Revista britânica The Economist compara Renan Santos a Javier Milei e destaca luta contra 'wokismo'

Publicação aponta candidatura como alternativa ao bolsonarismo e destaca propostas de reformas econômicas e transformação do Estado.

A revista britânica The Economist publicou na segunda-feira (31) um perfil do candidato à Presidência da República Renan Santos, do Missão, no qual compara sua trajetória à do presidente da Argentina, Javier Milei. A publicação destaca a defesa da economia de mercado, a atuação como outsider da política tradicional e a oposição ao chamado "wokismo".

Segundo a revista, Santos apresenta semelhanças com Milei por defender uma economia de livre mercado e ter construído sua trajetória política fora das estruturas tradicionais. Em 2014, ele fundou o Movimento Brasil Livre (MBL), que defendia a redução do tamanho do Estado, e ganhou projeção ao organizar manifestações contra o governo da ex-presidente Dilma Rousseff.

A The Economist também chama atenção para a personalidade de Santos, descrito como um político confiante, que se considera um grande orador e costuma fazer críticas duras aos adversários. Aos 42 anos, ele disputa a Presidência com uma plataforma que, segundo a publicação, apresenta propostas para promover mudanças estruturais no país.

A reportagem destaca ainda a transformação do MBL em partido político, sob o nome Missão, em 2025. A legenda tem atualmente um deputado federal, Kim Kataguiri, e lançou 57 candidatos ao Congresso nas eleições de outubro. Para a revista, o projeto do grupo combina a busca por poder político com uma agenda de transformação cultural.

Combate ao "wokismo" e agenda econômica

A sede do Missão é descrita pela publicação como mais próxima de uma empresa de tecnologia do que de uma sede partidária tradicional. O local reúne programadores e um estúdio destinado à produção de vídeos para as redes sociais, onde o movimento possui cerca de 4 milhões de seguidores.

Segundo Santos, o investimento em comunicação é uma resposta ao chamado "wokismo" e à cultura do cancelamento. O candidato afirma que parte de sua geração passou de posições favoráveis ao casamento entre pessoas do mesmo sexo e à legalização das drogas para ser classificada como "fascista" por discordar de determinadas pautas identitárias.

Apesar da atuação na chamada guerra cultural, Santos afirma que essa não é a principal identidade do Missão. O jornal ressalta que a economia continua sendo o principal foco do partido, que se afastou de uma visão libertária mais radical e passou a defender uma atuação do Estado em áreas consideradas estratégicas.

A reportagem cita, como exemplo, a posição do partido em relação à Petrobras. Embora defenda a redução da influência estatal na economia, o Missão não considera necessária a privatização da empresa. Kim Kataguiri define a orientação como um "liberalismo pragmático e não dogmático".

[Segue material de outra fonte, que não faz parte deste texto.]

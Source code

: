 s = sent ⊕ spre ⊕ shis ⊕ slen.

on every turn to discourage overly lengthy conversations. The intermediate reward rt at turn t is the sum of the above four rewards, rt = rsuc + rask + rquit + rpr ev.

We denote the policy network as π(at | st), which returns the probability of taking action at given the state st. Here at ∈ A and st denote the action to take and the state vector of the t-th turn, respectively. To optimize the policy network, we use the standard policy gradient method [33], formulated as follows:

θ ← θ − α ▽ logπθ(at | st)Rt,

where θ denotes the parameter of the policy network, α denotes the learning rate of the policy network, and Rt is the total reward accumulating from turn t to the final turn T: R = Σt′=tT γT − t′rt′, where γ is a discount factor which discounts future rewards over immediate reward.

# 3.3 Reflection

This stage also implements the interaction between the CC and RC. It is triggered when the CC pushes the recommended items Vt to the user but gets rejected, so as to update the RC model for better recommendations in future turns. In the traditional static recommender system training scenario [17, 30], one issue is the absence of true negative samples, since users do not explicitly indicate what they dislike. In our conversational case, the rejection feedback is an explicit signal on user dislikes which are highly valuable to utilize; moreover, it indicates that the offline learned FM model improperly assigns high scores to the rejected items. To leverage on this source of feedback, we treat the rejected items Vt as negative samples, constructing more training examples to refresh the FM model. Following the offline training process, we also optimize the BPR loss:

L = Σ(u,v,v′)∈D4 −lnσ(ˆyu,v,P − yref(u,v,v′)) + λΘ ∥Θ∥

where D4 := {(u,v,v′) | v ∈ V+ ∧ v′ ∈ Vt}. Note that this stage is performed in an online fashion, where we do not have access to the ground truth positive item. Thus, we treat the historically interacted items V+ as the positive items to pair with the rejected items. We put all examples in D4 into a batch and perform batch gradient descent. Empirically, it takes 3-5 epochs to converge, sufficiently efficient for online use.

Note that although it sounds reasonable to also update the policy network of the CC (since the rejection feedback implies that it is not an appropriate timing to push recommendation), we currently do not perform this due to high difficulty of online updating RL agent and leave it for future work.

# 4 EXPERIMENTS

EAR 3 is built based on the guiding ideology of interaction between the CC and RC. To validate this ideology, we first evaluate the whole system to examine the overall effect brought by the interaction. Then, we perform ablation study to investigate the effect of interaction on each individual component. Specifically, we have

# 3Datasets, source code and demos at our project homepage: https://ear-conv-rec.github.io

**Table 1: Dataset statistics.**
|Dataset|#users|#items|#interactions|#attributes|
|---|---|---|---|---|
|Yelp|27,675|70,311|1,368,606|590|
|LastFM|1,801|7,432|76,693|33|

O projeto do partido está reunido no chamado "Livro Amarelo", um manifesto de 350 páginas que apresenta propostas inspiradas em políticas públicas adotadas em diferentes países. Entre os exemplos estão o sistema de patentes da Dinamarca, mecanismos de avaliação de governos locais do Japão, o modelo de formação profissional da Alemanha, os investimentos em infraestrutura da China e a abordagem mais flexível dos Estados Unidos para a regulamentação da inteligência artificial.

Disputa pela direita brasileira

O jornal britânico afirma que Santos aparece nas pesquisas com intenções de voto de um dígito, mas observa que sua candidatura tem conquistado apoio de setores da direita insatisfeitos com a candidatura de Flávio Bolsonaro, filho do ex-presidente Jair Bolsonaro.

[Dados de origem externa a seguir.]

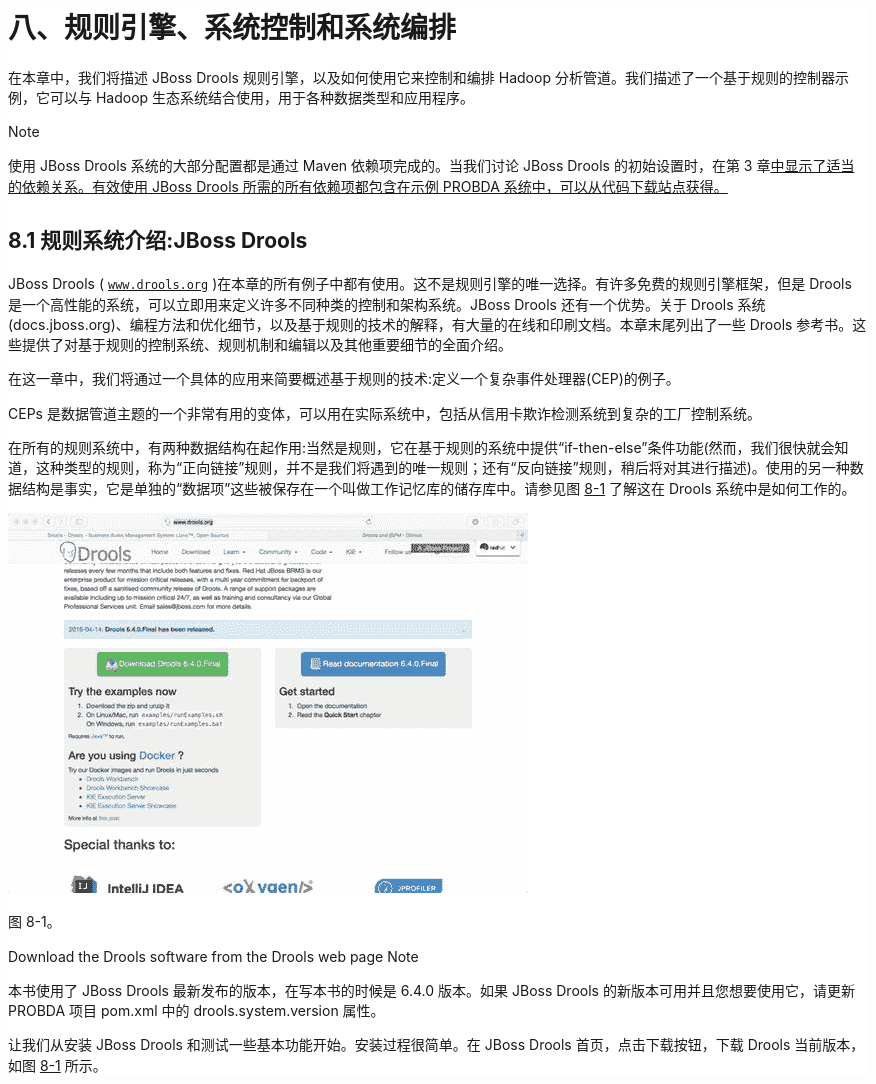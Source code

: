 # 八、规则引擎、系统控制和系统编排

在本章中，我们将描述 JBoss Drools 规则引擎，以及如何使用它来控制和编排 Hadoop 分析管道。我们描述了一个基于规则的控制器示例，它可以与 Hadoop 生态系统结合使用，用于各种数据类型和应用程序。

Note

使用 JBoss Drools 系统的大部分配置都是通过 Maven 依赖项完成的。当我们讨论 JBoss Drools 的初始设置时，在第 3 章[中显示了适当的依赖关系。有效使用 JBoss Drools 所需的所有依赖项都包含在示例 PROBDA 系统中，可以从代码下载站点获得。](03.html)

## 8.1 规则系统介绍:JBoss Drools

JBoss Drools ( [`www.drools.org`](http://www.drools.org) )在本章的所有例子中都有使用。这不是规则引擎的唯一选择。有许多免费的规则引擎框架，但是 Drools 是一个高性能的系统，可以立即用来定义许多不同种类的控制和架构系统。JBoss Drools 还有一个优势。关于 Drools 系统(docs.jboss.org)、编程方法和优化细节，以及基于规则的技术的解释，有大量的在线和印刷文档。本章末尾列出了一些 Drools 参考书。这些提供了对基于规则的控制系统、规则机制和编辑以及其他重要细节的全面介绍。

在这一章中，我们将通过一个具体的应用来简要概述基于规则的技术:定义一个复杂事件处理器(CEP)的例子。

CEPs 是数据管道主题的一个非常有用的变体，可以用在实际系统中，包括从信用卡欺诈检测系统到复杂的工厂控制系统。

在所有的规则系统中，有两种数据结构在起作用:当然是规则，它在基于规则的系统中提供“if-then-else”条件功能(然而，我们很快就会知道，这种类型的规则，称为“正向链接”规则，并不是我们将遇到的唯一规则；还有“反向链接”规则，稍后将对其进行描述)。使用的另一种数据结构是事实，它是单独的“数据项”这些被保存在一个叫做工作记忆库的储存库中。请参见图 [8-1](#Fig1) 了解这在 Drools 系统中是如何工作的。

![A371868_1_En_8_Fig1_HTML.jpg](img/A371868_1_En_8_Fig1_HTML.jpg)

图 8-1。

Download the Drools software from the Drools web page Note

本书使用了 JBoss Drools 最新发布的版本，在写本书的时候是 6.4.0 版本。如果 JBoss Drools 的新版本可用并且您想要使用它，请更新 PROBDA 项目 pom.xml 中的 drools.system.version 属性。

让我们从安装 JBoss Drools 和测试一些基本功能开始。安装过程很简单。在 JBoss Drools 首页，点击下载按钮，下载 Drools 当前版本，如图 [8-1](#Fig1) 所示。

A reportagem também destaca que Santos critica a família Bolsonaro, que considera intelectualmente medíocre e corrupta. Ao mesmo tempo, aponta que o candidato pode enfrentar dificuldades para conquistar o eleitorado feminino devido a declarações e associações relacionadas à chamada "manosphere".

Segundo a revista, a maioria dos brasileiros ainda não conhece Santos. A campanha eleitoral, iniciada em 16 de agosto, seria uma oportunidade para ampliar sua exposição. A publicação avalia, porém, que a polarização política e a força das estruturas partidárias tradicionais dificultam a ascensão de candidatos outsiders.

Para o jornal, mesmo que Santos não vença a eleição presidencial deste ano, sua candidatura já representa uma alternativa ao bolsonarismo dentro da direita brasileira.